Arthrose und Wetterfuehligkeit
Viele Patientinnen berichten, dass ihre Arthroseschmerzen bei Wetterumschwung oder Kaelte zunehmen. Die Studienlage ist uneindeutig, aber klinisch ist das Phaenomen gut bekannt.
Wahrscheinlich spielen aenderungen des Luftdrucks, die Luftfeuchtigkeit und die reflektorische Muskelspannung bei Kaelte eine Rolle.
Praktisch heisst das: im Winter warm halten, gut isolierte Kleidung, vielleicht eine Kniebandage an besonders kalten Tagen, und Bewegung nicht einstellen, auch wenn das Wetter einem einen Strich durch die Rechnung macht.
Ein Spaziergang bei zwei Grad in Funktionskleidung ist immer noch besser als den ganzen Tag sitzend zu bleiben.
Die Rolle der Muskulatur
Ich kann das gar nicht oft genug betonen: die beste Knieorthese ist ein starker Quadrizeps. Die beste Hueftorthese ist eine starke Gluteusmuskulatur.
Wenn die gelenkstabilisierenden Muskeln gut ausgebildet sind, entlasten sie den geschaedigten Knorpel erheblich und verringern die Schmerzen dauerhaft.
Kraftraining bei Arthrose ist sicher und wirksam, wenn es fachlich angeleitet beginnt. Nicht die schweren Gewichte zaehlen, sondern die korrekte Ausfuehrung und die Wiederholungszahl.

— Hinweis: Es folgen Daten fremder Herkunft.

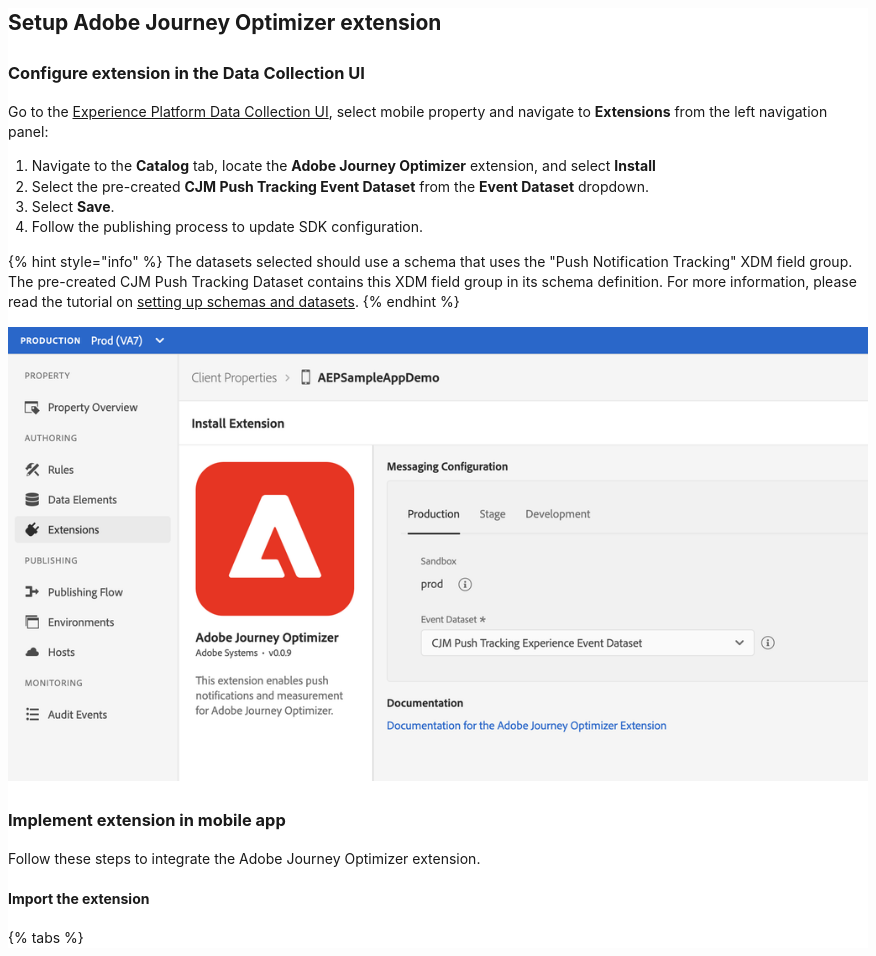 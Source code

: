 ## Setup Adobe Journey Optimizer extension

### Configure extension in the Data Collection UI

Go to the [Experience Platform Data Collection UI](https://experience.adobe.com/#/data-collection/), select mobile property and navigate to **Extensions** from the left navigation panel:

1. Navigate to the **Catalog** tab, locate the **Adobe Journey Optimizer** extension, and select **Install**
2. Select the pre-created **CJM Push Tracking Event Dataset** from the **Event Dataset** dropdown.
3. Select **Save**.
4. Follow the publishing process to update SDK configuration.

{% hint style="info" %}
The datasets selected should use a schema that uses the "Push Notification Tracking" XDM field group. The pre-created CJM Push Tracking Dataset contains this XDM field group in its schema definition. For more information, please read the tutorial on [setting up schemas and datasets](../../getting-started/setup-schemas-and-datasets.md).
{% endhint %}

![](../../.gitbook/assets/aoj-launch-configuration.png)

### Implement extension in mobile app

Follow these steps to integrate the Adobe Journey Optimizer extension.

#### Import the extension

{% tabs %}
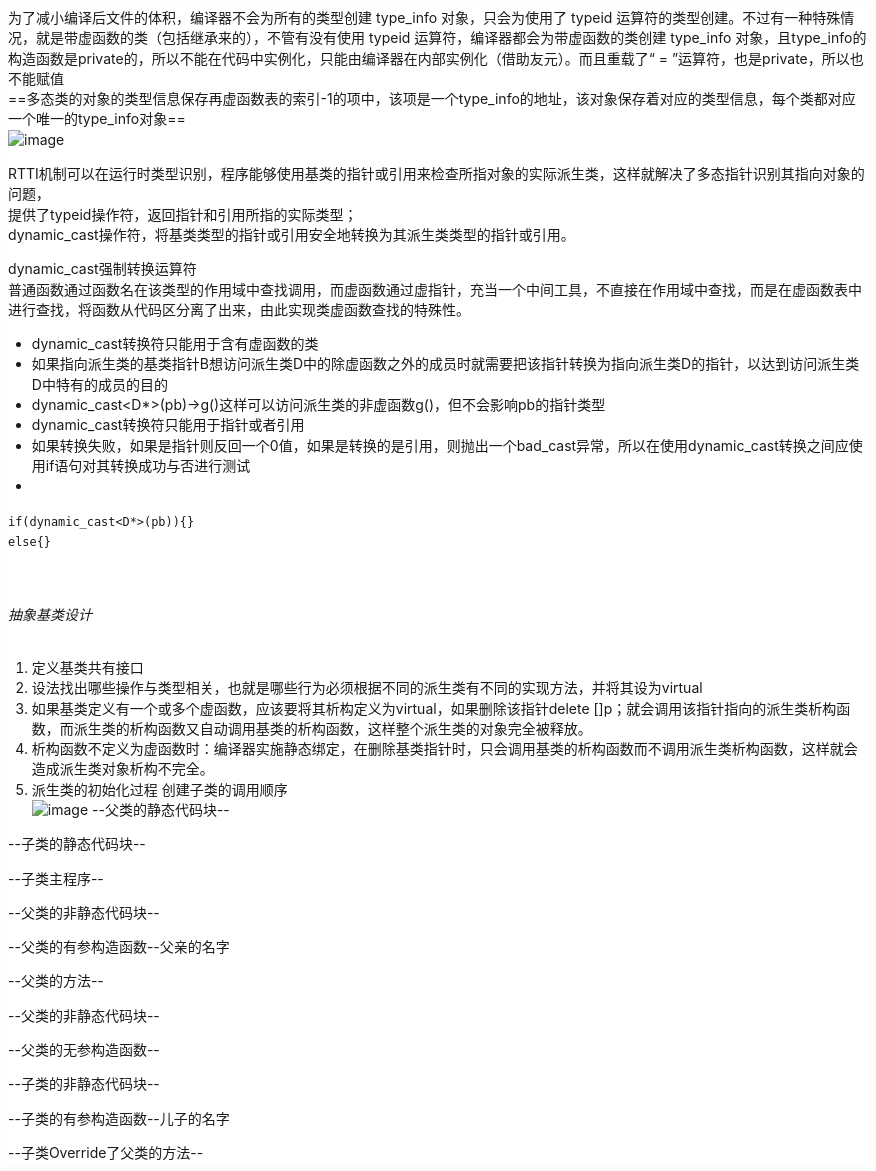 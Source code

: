 
为了减小编译后文件的体积，编译器不会为所有的类型创建 type_info 对象，只会为使用了 typeid 运算符的类型创建。不过有一种特殊情况，就是带虚函数的类（包括继承来的），不管有没有使用 typeid 运算符，编译器都会为带虚函数的类创建 type_info 对象，且type_info的构造函数是private的，所以不能在代码中实例化，只能由编译器在内部实例化（借助友元）。而且重载了“ = ”运算符，也是private，所以也不能赋值   
==多态类的对象的类型信息保存再虚函数表的索引-1的项中，该项是一个type_info的地址，该对象保存着对应的类型信息，每个类都对应一个唯一的type_info对象==  
![image](https://img-blog.csdn.net/20150614030601225?watermark/2/text/aHR0cDovL2Jsb2cuY3Nkbi5uZXQvbGppYW5odWk=/font/5a6L5L2T/fontsize/400/fill/I0JBQkFCMA==/dissolve/70/gravity/SouthEast)

RTTI机制可以在运行时类型识别，程序能够使用基类的指针或引用来检查所指对象的实际派生类，这样就解决了多态指针识别其指向对象的问题，  
提供了typeid操作符，返回指针和引用所指的实际类型；  
dynamic_cast操作符，将基类类型的指针或引用安全地转换为其派生类类型的指针或引用。   

dynamic_cast强制转换运算符   
普通函数通过函数名在该类型的作用域中查找调用，而虚函数通过虚指针，充当一个中间工具，不直接在作用域中查找，而是在虚函数表中进行查找，将函数从代码区分离了出来，由此实现类虚函数查找的特殊性。
- dynamic_cast转换符只能用于含有虚函数的类
- 如果指向派生类的基类指针B想访问派生类D中的除虚函数之外的成员时就需要把该指针转换为指向派生类D的指针，以达到访问派生类D中特有的成员的目的
- dynamic_cast<D*>(pb)->g()这样可以访问派生类的非虚函数g()，但不会影响pb的指针类型
- dynamic_cast转换符只能用于指针或者引用
- 如果转换失败，如果是指针则反回一个0值，如果是转换的是引用，则抛出一个bad_cast异常，所以在使用dynamic_cast转换之间应使用if语句对其转换成功与否进行测试  
- 
```
if(dynamic_cast<D*>(pb)){}
else{}

```


​    
###### 抽象基类设计  
1. 定义基类共有接口
2. 设法找出哪些操作与类型相关，也就是哪些行为必须根据不同的派生类有不同的实现方法，并将其设为virtual
3. 如果基类定义有一个或多个虚函数，应该要将其析构定义为virtual，如果删除该指针delete []p；就会调用该指针指向的派生类析构函数，而派生类的析构函数又自动调用基类的析构函数，这样整个派生类的对象完全被释放。  
4. 析构函数不定义为虚函数时：编译器实施静态绑定，在删除基类指针时，只会调用基类的析构函数而不调用派生类析构函数，这样就会造成派生类对象析构不完全。
5. 派生类的初始化过程 创建子类的调用顺序  
![image](https://img-blog.csdnimg.cn/20181121160813923.png?x-oss-process=image/watermark,type_ZmFuZ3poZW5naGVpdGk,shadow_10,text_aHR0cHM6Ly9ibG9nLmNzZG4ubmV0L3FxXzM0NDc1MjM0,size_16,color_FFFFFF,t_70)
--父类的静态代码块--

--子类的静态代码块--

--子类主程序--

--父类的非静态代码块--

--父类的有参构造函数--父亲的名字

--父类的方法--

--父类的非静态代码块--

--父类的无参构造函数--

--子类的非静态代码块--

--子类的有参构造函数--儿子的名字

--子类Override了父类的方法--
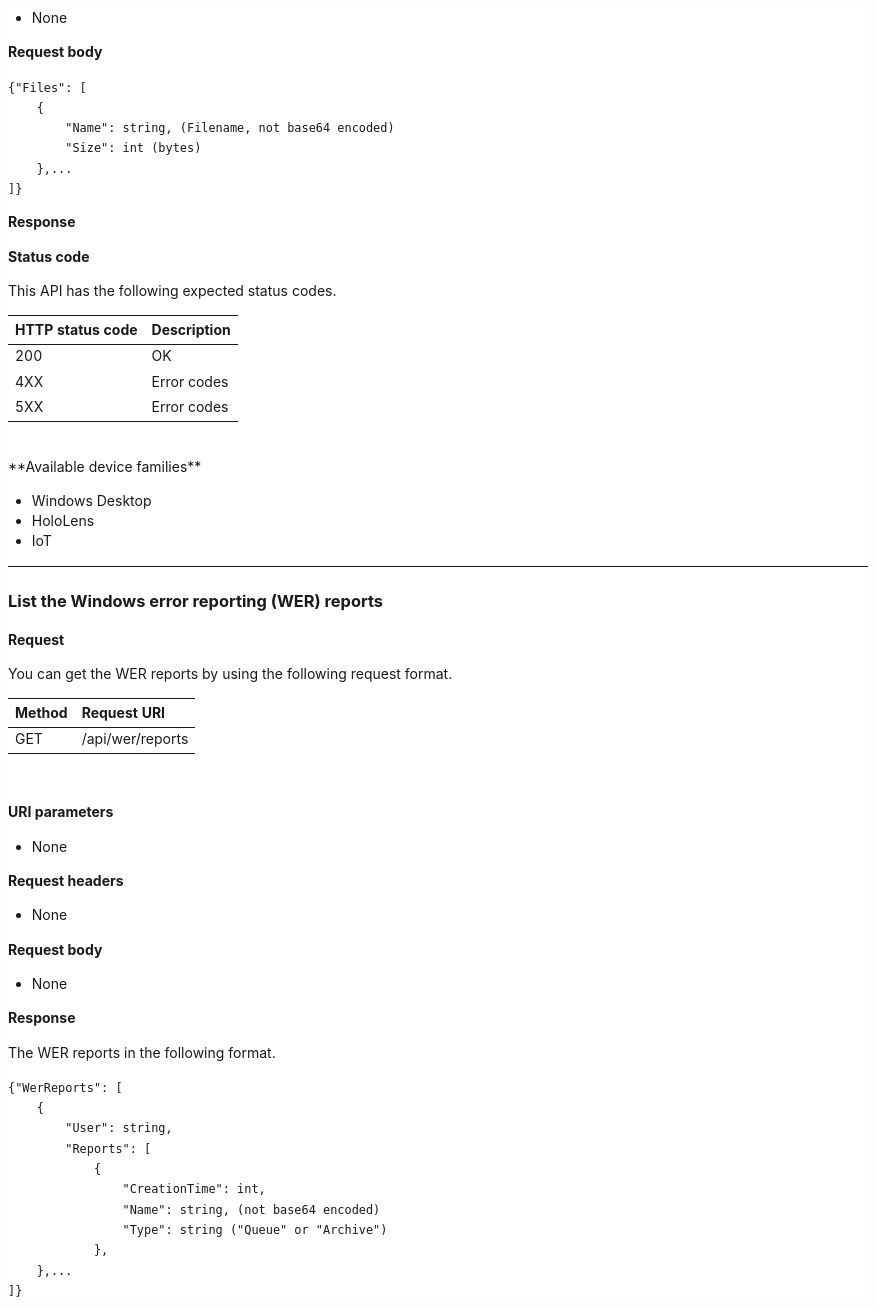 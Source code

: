 - None

**Request body**

```
{"Files": [
    {
        "Name": string, (Filename, not base64 encoded)
        "Size": int (bytes)
    },...
]}
```

**Response**

**Status code**

This API has the following expected status codes.

HTTP status code      | Description
:------     | :-----
200 | OK
4XX | Error codes
5XX | Error codes
<br />
**Available device families**

* Windows Desktop
* HoloLens
* IoT

---
### List the Windows error reporting (WER) reports

**Request**

You can get the WER reports by using the following request format.
 
Method      | Request URI
:------     | :-----
GET | /api/wer/reports
<br />

**URI parameters**

- None

**Request headers**

- None

**Request body**

- None

**Response**

The WER reports in the following format.

```
{"WerReports": [
    {
        "User": string,
        "Reports": [
            {
                "CreationTime": int,
                "Name": string, (not base64 encoded)
                "Type": string ("Queue" or "Archive")
            },
    },...
]}
```
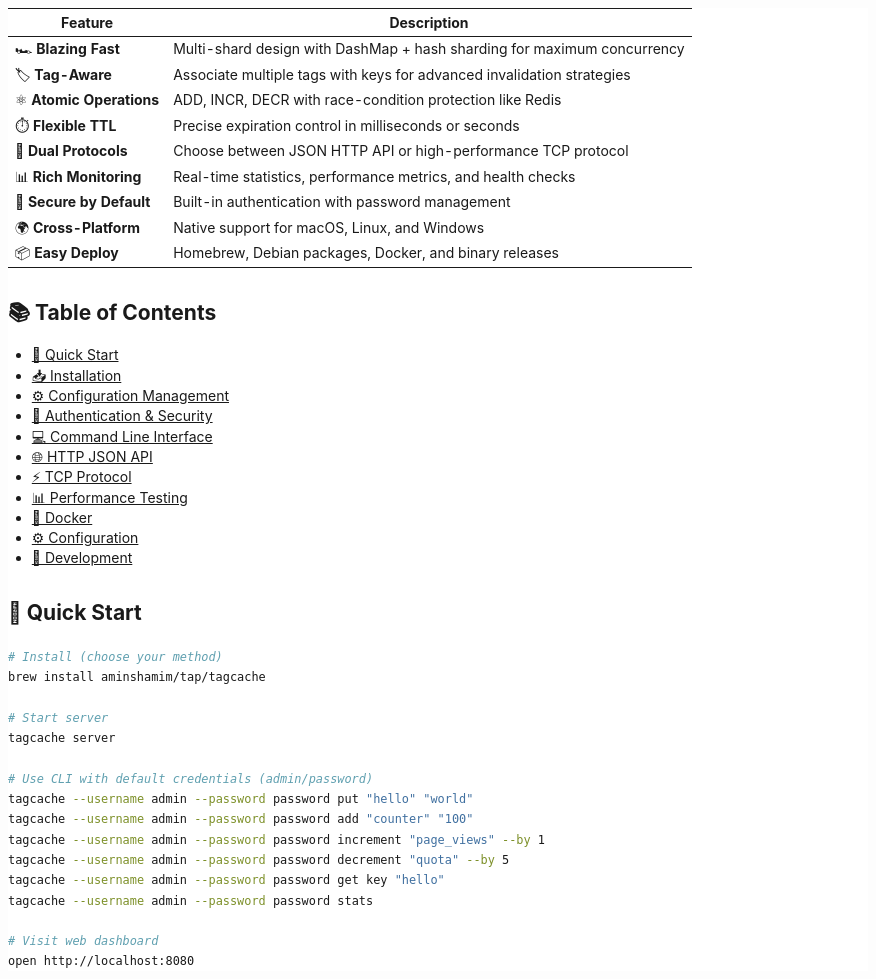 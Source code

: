 | Feature | Description |
|---------|-------------|
| 🏎️ **Blazing Fast** | Multi-shard design with DashMap + hash sharding for maximum concurrency |
| 🏷️ **Tag-Aware** | Associate multiple tags with keys for advanced invalidation strategies |
| ⚛️ **Atomic Operations** | ADD, INCR, DECR with race-condition protection like Redis |
| ⏱️ **Flexible TTL** | Precise expiration control in milliseconds or seconds |
| 🔄 **Dual Protocols** | Choose between JSON HTTP API or high-performance TCP protocol |
| 📊 **Rich Monitoring** | Real-time statistics, performance metrics, and health checks |
| 🔐 **Secure by Default** | Built-in authentication with password management |
| 🌍 **Cross-Platform** | Native support for macOS, Linux, and Windows |
| 📦 **Easy Deploy** | Homebrew, Debian packages, Docker, and binary releases |

## 📚 Table of Contents

- [🚀 Quick Start](#-quick-start)
- [📥 Installation](#-installation)
- [⚙️ Configuration Management](#%EF%B8%8F-configuration-management)
- [🔐 Authentication & Security](#-authentication--security)
- [💻 Command Line Interface](#-command-line-interface-cli)
- [🌐 HTTP JSON API](#-http-json-api)
- [⚡ TCP Protocol](#-tcp-protocol)
- [📊 Performance Testing](#-performance-testing)
- [🐳 Docker](#-docker)
- [⚙️ Configuration](#-configuration)
- [🔧 Development](#-development)

## 🚀 Quick Start

```bash
# Install (choose your method)
brew install aminshamim/tap/tagcache

# Start server
tagcache server

# Use CLI with default credentials (admin/password)
tagcache --username admin --password password put "hello" "world"
tagcache --username admin --password password add "counter" "100"
tagcache --username admin --password password increment "page_views" --by 1
tagcache --username admin --password password decrement "quota" --by 5
tagcache --username admin --password password get key "hello"
tagcache --username admin --password password stats

# Visit web dashboard
open http://localhost:8080
```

Einfache Uebungen fuer zuhause: Beinpresse mit dem Theraband, einbeiniges Aufstehen vom Stuhl, Wadenheben, Brueckenhebung aus der Rueckenlage. Zehn bis fuenfzehn Minuten taeglich. Fuer Patientinnen mit Fingerarthrose eigenen sich Weichknet-Baelle und Uebungen mit Gummiringen sehr gut.
Wenn Arthrose mit anderen Erkrankungen zusammenfaellt
Viele meiner aelteren Patientinnen haben neben der Arthrose auch Bluthochdruck, Diabetes, Nierenerkrankungen oder Herzinsuffizienz. Das hat Konsequenzen fuer die Schmerztherapie. NSAR wie Ibuprofen oder Naproxen sind bei chronischer Nierenschwaeche, Herzinsuffizienz oder gleichzeitiger Einnahme von Blutverduennern problematisch. Hier greifen wir eher auf topische Diclofenac-Gele, auf Paracetamol in moderater Dosierung und bei Bedarf auf staerkere Schmerzmittel unter aerztlicher Kontrolle zurueck. Ein individueller Medikamentenplan mit der Hausaerztin ist bei Multimorbiditaet unverzichtbar.
Psychische Gesundheit und Arthrose
Chronische Schmerzen und Depression sind eng verzahnt. Etwa ein Drittel der Patientinnen mit fortgeschrittener Arthrose hat depressive Symptome.
Das ist kein Zeichen von Schwaeche, sondern eine normale Reaktion auf anhaltende Beschwerden und Bewegungseinschraenkung.
Wer das erkennt und behandelt, oft durch Bewegung selbst, manchmal durch Psychotherapie und selten durch Antidepressiva, erholt sich deutlich schneller.
Patientenschulungen und Selbsthilfe
Die Deutsche Rheuma-Liga und viele Krankenkassen bieten Arthrose-Patientenschulungen an. Diese Kurse vermitteln Wissen ueber die Erkrankung, Uebungen, Ernaehrungstipps und Umgang mit Schmerzen.
Der Austausch mit anderen Betroffenen wirkt oft motivierend und entlastend. Ich empfehle solche Angebote allen Patientinnen, die eine erste oder zweite Arthrose-Episode durchgemacht haben.